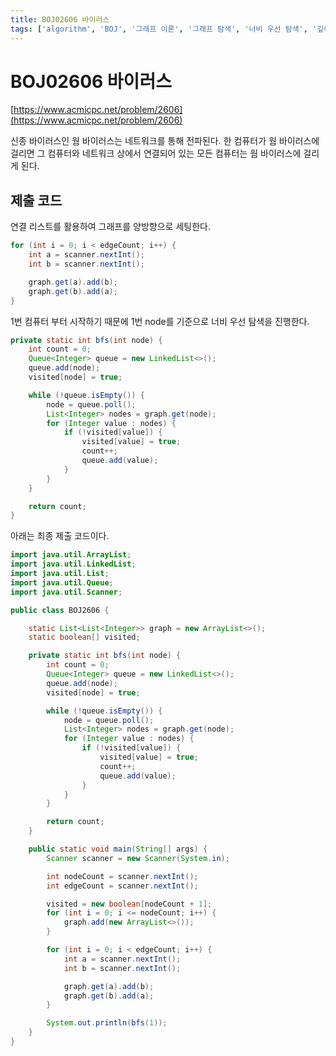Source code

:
 ```yaml
---
title: BOJ02606 바이러스
tags: ['algorithm', 'BOJ', '그래프 이론', '그래프 탐색', '너비 우선 탐색', '깊이 우선 탐색']
---
```


# BOJ02606 바이러스

[https://www.acmicpc.net/problem/2606](https://www.acmicpc.net/problem/2606)

신종 바이러스인 웜 바이러스는 네트워크를 통해 전파된다. 한 컴퓨터가 웜 바이러스에 걸리면 그 컴퓨터와 네트워크 상에서 연결되어 있는 모든 컴퓨터는 웜 바이러스에 걸리게 된다.

## 제출 코드

연결 리스트를 활용하여 그래프를 양방향으로 세팅한다.

```java
for (int i = 0; i < edgeCount; i++) {
    int a = scanner.nextInt();
    int b = scanner.nextInt();

    graph.get(a).add(b);
    graph.get(b).add(a);
}
```

1번 컴퓨터 부터 시작하기 때문에 1번 node를 기준으로 너비 우선 탐색을 진행한다.

```java
private static int bfs(int node) {
    int count = 0;
    Queue<Integer> queue = new LinkedList<>();
    queue.add(node);
    visited[node] = true;

    while (!queue.isEmpty()) {
        node = queue.poll();
        List<Integer> nodes = graph.get(node);
        for (Integer value : nodes) {
            if (!visited[value]) {
                visited[value] = true;
                count++;
                queue.add(value);
            }
        }
    }

    return count;
}
```

아래는 최종 제출 코드이다.

```java
import java.util.ArrayList;
import java.util.LinkedList;
import java.util.List;
import java.util.Queue;
import java.util.Scanner;

public class BOJ2606 {

    static List<List<Integer>> graph = new ArrayList<>();
    static boolean[] visited;

    private static int bfs(int node) {
        int count = 0;
        Queue<Integer> queue = new LinkedList<>();
        queue.add(node);
        visited[node] = true;

        while (!queue.isEmpty()) {
            node = queue.poll();
            List<Integer> nodes = graph.get(node);
            for (Integer value : nodes) {
                if (!visited[value]) {
                    visited[value] = true;
                    count++;
                    queue.add(value);
                }
            }
        }

        return count;
    }

    public static void main(String[] args) {
        Scanner scanner = new Scanner(System.in);

        int nodeCount = scanner.nextInt();
        int edgeCount = scanner.nextInt();

        visited = new boolean[nodeCount + 1];
        for (int i = 0; i <= nodeCount; i++) {
            graph.add(new ArrayList<>());
        }

        for (int i = 0; i < edgeCount; i++) {
            int a = scanner.nextInt();
            int b = scanner.nextInt();

            graph.get(a).add(b);
            graph.get(b).add(a);
        }

        System.out.println(bfs(1));
    }
}
```

<TagLinks />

**Exercise requirements**
Retype the whole listing, keeping every line identical and omitting all pictures.

**Result**
Source code

:
 ```yaml
---
title: BOJ02606 바이러스
tags: ['algorithm', 'BOJ', '그래프 이론', '그래프 탐색', '너비 우선 탐색', '깊이 우선 탐색']
---
```


# BOJ02606 바이러스

[https://www.acmicpc.net/problem/2606](https://www.acmicpc.net/problem/2606)

신종 바이러스인 웜 바이러스는 네트워크를 통해 전파된다. 한 컴퓨터가 웜 바이러스에 걸리면 그 컴퓨터와 네트워크 상에서 연결되어 있는 모든 컴퓨터는 웜 바이러스에 걸리게 된다.

## 제출 코드

연결 리스트를 활용하여 그래프를 양방향으로 세팅한다.

```java
for (int i = 0; i < edgeCount; i++) {
    int a = scanner.nextInt();
    int b = scanner.nextInt();

    graph.get(a).add(b);
    graph.get(b).add(a);
}
```

1번 컴퓨터 부터 시작하기 때문에 1번 node를 기준으로 너비 우선 탐색을 진행한다.

```java
private static int bfs(int node) {
    int count = 0;
    Queue<Integer> queue = new LinkedList<>();
    queue.add(node);
    visited[node] = true;

    while (!queue.isEmpty()) {
        node = queue.poll();
        List<Integer> nodes = graph.get(node);
        for (Integer value : nodes) {
            if (!visited[value]) {
                visited[value] = true;
                count++;
                queue.add(value);
            }
        }
    }

    return count;
}
```

아래는 최종 제출 코드이다.

```java
import java.util.ArrayList;
import java.util.LinkedList;
import java.util.List;
import java.util.Queue;
import java.util.Scanner;

public class BOJ2606 {

    static List<List<Integer>> graph = new ArrayList<>();
    static boolean[] visited;

    private static int bfs(int node) {
        int count = 0;
        Queue<Integer> queue = new LinkedList<>();
        queue.add(node);
        visited[node] = true;

        while (!queue.isEmpty()) {
            node = queue.poll();
            List<Integer> nodes = graph.get(node);
            for (Integer value : nodes) {
                if (!visited[value]) {
                    visited[value] = true;
                    count++;
                    queue.add(value);
                }
            }
        }

        return count;
    }

    public static void main(String[] args) {
        Scanner scanner = new Scanner(System.in);

        int nodeCount = scanner.nextInt();
        int edgeCount = scanner.nextInt();

        visited = new boolean[nodeCount + 1];
        for (int i = 0; i <= nodeCount; i++) {
            graph.add(new ArrayList<>());
        }

        for (int i = 0; i < edgeCount; i++) {
            int a = scanner.nextInt();
            int b = scanner.nextInt();

            graph.get(a).add(b);
            graph.get(b).add(a);
        }

        System.out.println(bfs(1));
    }
}
```

<TagLinks />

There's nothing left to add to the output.